* [Plain-text document sources]
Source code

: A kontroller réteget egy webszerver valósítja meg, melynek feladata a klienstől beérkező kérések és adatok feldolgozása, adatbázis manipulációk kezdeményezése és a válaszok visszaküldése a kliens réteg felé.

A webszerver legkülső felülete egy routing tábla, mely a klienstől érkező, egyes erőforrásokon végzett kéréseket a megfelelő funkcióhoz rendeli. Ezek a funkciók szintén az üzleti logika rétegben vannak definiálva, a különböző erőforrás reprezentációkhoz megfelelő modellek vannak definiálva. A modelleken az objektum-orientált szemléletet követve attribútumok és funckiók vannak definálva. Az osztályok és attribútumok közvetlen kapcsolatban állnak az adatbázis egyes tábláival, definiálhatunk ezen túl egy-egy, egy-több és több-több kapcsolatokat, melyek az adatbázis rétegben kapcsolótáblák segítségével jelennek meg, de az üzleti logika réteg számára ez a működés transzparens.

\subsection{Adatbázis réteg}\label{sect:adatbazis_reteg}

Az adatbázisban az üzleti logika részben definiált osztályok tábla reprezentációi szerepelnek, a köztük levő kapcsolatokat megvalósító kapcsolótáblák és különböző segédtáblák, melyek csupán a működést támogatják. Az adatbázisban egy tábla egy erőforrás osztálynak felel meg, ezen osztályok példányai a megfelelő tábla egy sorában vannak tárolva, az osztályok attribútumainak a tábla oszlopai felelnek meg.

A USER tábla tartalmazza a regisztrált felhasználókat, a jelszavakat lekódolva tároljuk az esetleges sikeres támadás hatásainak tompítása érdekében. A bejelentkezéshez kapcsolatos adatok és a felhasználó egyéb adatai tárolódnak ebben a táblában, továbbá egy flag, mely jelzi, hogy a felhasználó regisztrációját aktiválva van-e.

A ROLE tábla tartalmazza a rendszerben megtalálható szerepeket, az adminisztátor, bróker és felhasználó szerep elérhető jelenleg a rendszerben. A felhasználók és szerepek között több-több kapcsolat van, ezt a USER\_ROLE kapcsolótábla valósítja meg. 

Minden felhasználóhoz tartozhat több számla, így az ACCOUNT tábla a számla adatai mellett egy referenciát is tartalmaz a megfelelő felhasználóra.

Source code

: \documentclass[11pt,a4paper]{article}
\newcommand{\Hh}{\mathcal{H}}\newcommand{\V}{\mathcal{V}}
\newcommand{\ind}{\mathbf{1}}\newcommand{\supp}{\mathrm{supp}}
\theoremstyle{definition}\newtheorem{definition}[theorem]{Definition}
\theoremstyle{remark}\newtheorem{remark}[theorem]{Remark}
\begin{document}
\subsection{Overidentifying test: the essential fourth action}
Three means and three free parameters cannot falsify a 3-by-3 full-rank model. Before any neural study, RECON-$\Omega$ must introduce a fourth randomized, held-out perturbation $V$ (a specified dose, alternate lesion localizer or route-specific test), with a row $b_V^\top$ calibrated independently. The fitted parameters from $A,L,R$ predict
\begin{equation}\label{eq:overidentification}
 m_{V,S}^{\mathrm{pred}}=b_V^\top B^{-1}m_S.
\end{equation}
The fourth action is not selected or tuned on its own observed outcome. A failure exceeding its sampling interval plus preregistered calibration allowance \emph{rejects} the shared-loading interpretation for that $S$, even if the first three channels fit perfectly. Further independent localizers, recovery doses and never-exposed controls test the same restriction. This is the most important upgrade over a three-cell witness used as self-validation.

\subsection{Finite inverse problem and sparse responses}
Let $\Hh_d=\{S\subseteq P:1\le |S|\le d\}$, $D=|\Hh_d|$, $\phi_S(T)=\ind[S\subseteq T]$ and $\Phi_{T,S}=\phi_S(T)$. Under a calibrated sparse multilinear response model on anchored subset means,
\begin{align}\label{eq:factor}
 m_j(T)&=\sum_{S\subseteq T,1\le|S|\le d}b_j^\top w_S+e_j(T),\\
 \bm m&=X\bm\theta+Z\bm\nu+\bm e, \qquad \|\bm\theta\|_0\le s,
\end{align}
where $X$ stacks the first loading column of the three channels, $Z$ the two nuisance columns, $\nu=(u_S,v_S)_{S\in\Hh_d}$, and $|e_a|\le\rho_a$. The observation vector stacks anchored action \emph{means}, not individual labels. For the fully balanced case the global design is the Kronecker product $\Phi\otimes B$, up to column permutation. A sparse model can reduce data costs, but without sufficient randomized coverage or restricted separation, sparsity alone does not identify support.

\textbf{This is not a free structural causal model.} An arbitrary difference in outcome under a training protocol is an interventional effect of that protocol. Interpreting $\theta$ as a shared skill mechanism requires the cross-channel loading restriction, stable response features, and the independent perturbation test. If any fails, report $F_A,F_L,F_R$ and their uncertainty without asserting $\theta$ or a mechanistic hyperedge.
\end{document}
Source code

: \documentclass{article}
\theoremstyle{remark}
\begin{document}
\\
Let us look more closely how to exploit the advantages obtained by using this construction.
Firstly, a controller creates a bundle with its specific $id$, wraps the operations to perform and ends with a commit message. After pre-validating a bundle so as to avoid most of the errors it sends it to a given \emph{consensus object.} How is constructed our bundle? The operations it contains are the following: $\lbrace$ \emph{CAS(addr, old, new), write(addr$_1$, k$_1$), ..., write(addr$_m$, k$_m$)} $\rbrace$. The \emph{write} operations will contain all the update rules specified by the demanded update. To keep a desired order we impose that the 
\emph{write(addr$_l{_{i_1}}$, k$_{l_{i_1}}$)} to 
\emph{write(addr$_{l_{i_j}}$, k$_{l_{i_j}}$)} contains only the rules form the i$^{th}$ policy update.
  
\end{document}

* [WORK REQUIRED] Each and every record above needs writing out exactly.

* [WRITTEN ANSWER]
Source code

: A kontroller réteget egy webszerver valósítja meg, melynek feladata a klienstől beérkező kérések és adatok feldolgozása, adatbázis manipulációk kezdeményezése és a válaszok visszaküldése a kliens réteg felé.

A webszerver legkülső felülete egy routing tábla, mely a klienstől érkező, egyes erőforrásokon végzett kéréseket a megfelelő funkcióhoz rendeli. Ezek a funkciók szintén az üzleti logika rétegben vannak definiálva, a különböző erőforrás reprezentációkhoz megfelelő modellek vannak definiálva. A modelleken az objektum-orientált szemléletet követve attribútumok és funckiók vannak definálva. Az osztályok és attribútumok közvetlen kapcsolatban állnak az adatbázis egyes tábláival, definiálhatunk ezen túl egy-egy, egy-több és több-több kapcsolatokat, melyek az adatbázis rétegben kapcsolótáblák segítségével jelennek meg, de az üzleti logika réteg számára ez a működés transzparens.

\subsection{Adatbázis réteg}\label{sect:adatbazis_reteg}

Az adatbázisban az üzleti logika részben definiált osztályok tábla reprezentációi szerepelnek, a köztük levő kapcsolatokat megvalósító kapcsolótáblák és különböző segédtáblák, melyek csupán a működést támogatják. Az adatbázisban egy tábla egy erőforrás osztálynak felel meg, ezen osztályok példányai a megfelelő tábla egy sorában vannak tárolva, az osztályok attribútumainak a tábla oszlopai felelnek meg.

A USER tábla tartalmazza a regisztrált felhasználókat, a jelszavakat lekódolva tároljuk az esetleges sikeres támadás hatásainak tompítása érdekében. A bejelentkezéshez kapcsolatos adatok és a felhasználó egyéb adatai tárolódnak ebben a táblában, továbbá egy flag, mely jelzi, hogy a felhasználó regisztrációját aktiválva van-e.

A ROLE tábla tartalmazza a rendszerben megtalálható szerepeket, az adminisztátor, bróker és felhasználó szerep elérhető jelenleg a rendszerben. A felhasználók és szerepek között több-több kapcsolat van, ezt a USER\_ROLE kapcsolótábla valósítja meg. 

Minden felhasználóhoz tartozhat több számla, így az ACCOUNT tábla a számla adatai mellett egy referenciát is tartalmaz a megfelelő felhasználóra.

Source code

: \documentclass[11pt,a4paper]{article}
\newcommand{\Hh}{\mathcal{H}}\newcommand{\V}{\mathcal{V}}
\newcommand{\ind}{\mathbf{1}}\newcommand{\supp}{\mathrm{supp}}
\theoremstyle{definition}\newtheorem{definition}[theorem]{Definition}
\theoremstyle{remark}\newtheorem{remark}[theorem]{Remark}
\begin{document}
\subsection{Overidentifying test: the essential fourth action}
Three means and three free parameters cannot falsify a 3-by-3 full-rank model. Before any neural study, RECON-$\Omega$ must introduce a fourth randomized, held-out perturbation $V$ (a specified dose, alternate lesion localizer or route-specific test), with a row $b_V^\top$ calibrated independently. The fitted parameters from $A,L,R$ predict
\begin{equation}\label{eq:overidentification}
 m_{V,S}^{\mathrm{pred}}=b_V^\top B^{-1}m_S.
\end{equation}
The fourth action is not selected or tuned on its own observed outcome. A failure exceeding its sampling interval plus preregistered calibration allowance \emph{rejects} the shared-loading interpretation for that $S$, even if the first three channels fit perfectly. Further independent localizers, recovery doses and never-exposed controls test the same restriction. This is the most important upgrade over a three-cell witness used as self-validation.

\subsection{Finite inverse problem and sparse responses}
Let $\Hh_d=\{S\subseteq P:1\le |S|\le d\}$, $D=|\Hh_d|$, $\phi_S(T)=\ind[S\subseteq T]$ and $\Phi_{T,S}=\phi_S(T)$. Under a calibrated sparse multilinear response model on anchored subset means,
\begin{align}\label{eq:factor}
 m_j(T)&=\sum_{S\subseteq T,1\le|S|\le d}b_j^\top w_S+e_j(T),\\
 \bm m&=X\bm\theta+Z\bm\nu+\bm e, \qquad \|\bm\theta\|_0\le s,
\end{align}
where $X$ stacks the first loading column of the three channels, $Z$ the two nuisance columns, $\nu=(u_S,v_S)_{S\in\Hh_d}$, and $|e_a|\le\rho_a$. The observation vector stacks anchored action \emph{means}, not individual labels. For the fully balanced case the global design is the Kronecker product $\Phi\otimes B$, up to column permutation. A sparse model can reduce data costs, but without sufficient randomized coverage or restricted separation, sparsity alone does not identify support.

\textbf{This is not a free structural causal model.} An arbitrary difference in outcome under a training protocol is an interventional effect of that protocol. Interpreting $\theta$ as a shared skill mechanism requires the cross-channel loading restriction, stable response features, and the independent perturbation test. If any fails, report $F_A,F_L,F_R$ and their uncertainty without asserting $\theta$ or a mechanistic hyperedge.
\end{document}
Source code

: \documentclass{article}
\theoremstyle{remark}
\begin{document}
\\
Let us look more closely how to exploit the advantages obtained by using this construction.
Firstly, a controller creates a bundle with its specific $id$, wraps the operations to perform and ends with a commit message. After pre-validating a bundle so as to avoid most of the errors it sends it to a given \emph{consensus object.} How is constructed our bundle? The operations it contains are the following: $\lbrace$ \emph{CAS(addr, old, new), write(addr$_1$, k$_1$), ..., write(addr$_m$, k$_m$)} $\rbrace$. The \emph{write} operations will contain all the update rules specified by the demanded update. To keep a desired order we impose that the 
\emph{write(addr$_l{_{i_1}}$, k$_{l_{i_1}}$)} to 
\emph{write(addr$_{l_{i_j}}$, k$_{l_{i_j}}$)} contains only the rules form the i$^{th}$ policy update.
  
\end{document}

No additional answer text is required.